The Origin of UN Commitment to Sustainable Development



“Rio+20” refers to the 20 years since the 1992 Earth Summit. Twenty years before that, the UN Conference on the Human Environment (5–16 June 1972, Stockholm, Sweden)—attended by 113 Member States—was the first such meeting to discuss the state of the environment and the impact of human activity on the planet. Former United Nations employee Thérèse Gastaut was there.

Just appointed to the Executive Office of Secretary-General Kurt Waldheim, Thérèse had already worked for a year-and-a-half under the Conference’s Secretary-General, Maurice Strong (Canada) in Geneva, and had transferred to New York with the understanding that she would resume her duties during the Conference. “All staff on the team sensed we were making history,” Thérèse recalls.

As recorded in the 1972 Yearbook of the United Nations (pp. 318–25), Strong conceived the Conference as launching a new movement to free humanity from environmental risks of its own making. Such a movement towards a peaceful, habitable and just planet entailed liberation from the destructive forces of mass poverty, racial prejudice, economic injustice and the technologies of modern warfare.

According to Thérèse, “we knew we were breaking new ground, and that we were opening new paths that would change humanity’s ways and our planet’s destiny.” In the end, she says, the Conference succeeded in “associating countries of the North and the South around common visions”—although at first some suspected that “now that they had polluted the world, industrialized countries would not agree to clean the mess they created, and would request that the South not add to it.” The Conference was headed for a deadlock, Thérèse recalls, but a speech by Indian Prime Minister Indira Gandhi saved the day by encapsulating the spirit of the Conference in the declaration that fighting poverty was the best way to protect the environment.
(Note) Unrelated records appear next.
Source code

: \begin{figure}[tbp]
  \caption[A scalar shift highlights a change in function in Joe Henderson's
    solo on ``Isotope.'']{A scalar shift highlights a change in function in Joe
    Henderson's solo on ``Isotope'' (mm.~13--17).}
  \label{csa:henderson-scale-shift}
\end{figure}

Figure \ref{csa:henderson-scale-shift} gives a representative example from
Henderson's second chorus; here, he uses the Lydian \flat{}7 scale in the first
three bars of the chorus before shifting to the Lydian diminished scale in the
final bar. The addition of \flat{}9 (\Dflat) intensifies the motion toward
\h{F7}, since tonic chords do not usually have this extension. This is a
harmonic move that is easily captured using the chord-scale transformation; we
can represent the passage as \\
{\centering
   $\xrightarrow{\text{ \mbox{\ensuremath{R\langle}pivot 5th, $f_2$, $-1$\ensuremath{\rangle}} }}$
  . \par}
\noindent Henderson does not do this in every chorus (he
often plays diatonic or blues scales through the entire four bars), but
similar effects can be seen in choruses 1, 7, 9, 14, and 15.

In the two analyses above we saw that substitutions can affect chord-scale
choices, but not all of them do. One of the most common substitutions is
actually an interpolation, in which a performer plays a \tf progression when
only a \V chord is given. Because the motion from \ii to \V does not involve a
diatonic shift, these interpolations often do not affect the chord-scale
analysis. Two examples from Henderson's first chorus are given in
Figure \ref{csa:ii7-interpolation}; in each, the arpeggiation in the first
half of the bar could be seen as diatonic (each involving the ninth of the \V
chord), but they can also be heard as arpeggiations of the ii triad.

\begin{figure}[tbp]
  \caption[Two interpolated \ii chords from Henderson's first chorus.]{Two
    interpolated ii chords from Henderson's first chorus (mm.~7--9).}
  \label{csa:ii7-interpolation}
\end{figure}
At the time, there was media criticism of the inability of Member States to agree on goals and objectives. A Miami News report of 19 June 1972, however, considered the Conference “successful and significant” simply because it occurred. “Five years ago,” said the News, “there could not conceivably have been such an event. That it has happened now shows how the environment has entered the political consciousness of the world. It is going to stay there.”

One Conference outcome was the founding of World Environment Day on 5 June. Following the Conference, the General Assembly passed 11 resolutions on environmental issues, also establishing the UN Environment Programme (UNEP) to enhance UN collaboration in protecting the environment.

Mainstreaming ‘sustainable development’

In 1980, the concept of “sustainable development” first appeared in the Yearbook—in the context of the International Development Strategy for the Second United Nations Development Decade, with its aim of an “environmentally sustainable process”—as in resolution 35/74, part of the General Assembly’s support for integrating environmental concerns into development programmes (see YUN 1980, pp. 497, 719 & 724). Two years later, recognizing the importance of protecting natural resources in the interest of present and future generations, the Assembly adopted the World Charter for Nature (Earth Charter), which stipulated that resources “shall be managed to achieve optimum sustainable productivity” and that “nature shall be secured against degradation” (YUN 1982, p. 1025–25). ‘Sustainable development’ continued to take shape after the World Commission on Environment and Development, convened by the UN in 1983, defined it as meeting “the needs of the present without compromising the ability of future generations to meet their own needs.”

Outlook on Rio+20

Looking ahead, Thérèse acknowledges that current economic and financial crises entail that Rio+20 will take place in a difficult context—one in which leaders tend to give priority to the economy and the short term. “That being said,” she observes, “there is worldwide understanding that something must be done to protect the environment and biodiversity and limit climate change. We all expect that at least Rio+20 will adopt new Sustainable Development Goals. This would be a useful outcome as these ‘SDGs’ would offer a new road map for the States and peoples of the world.”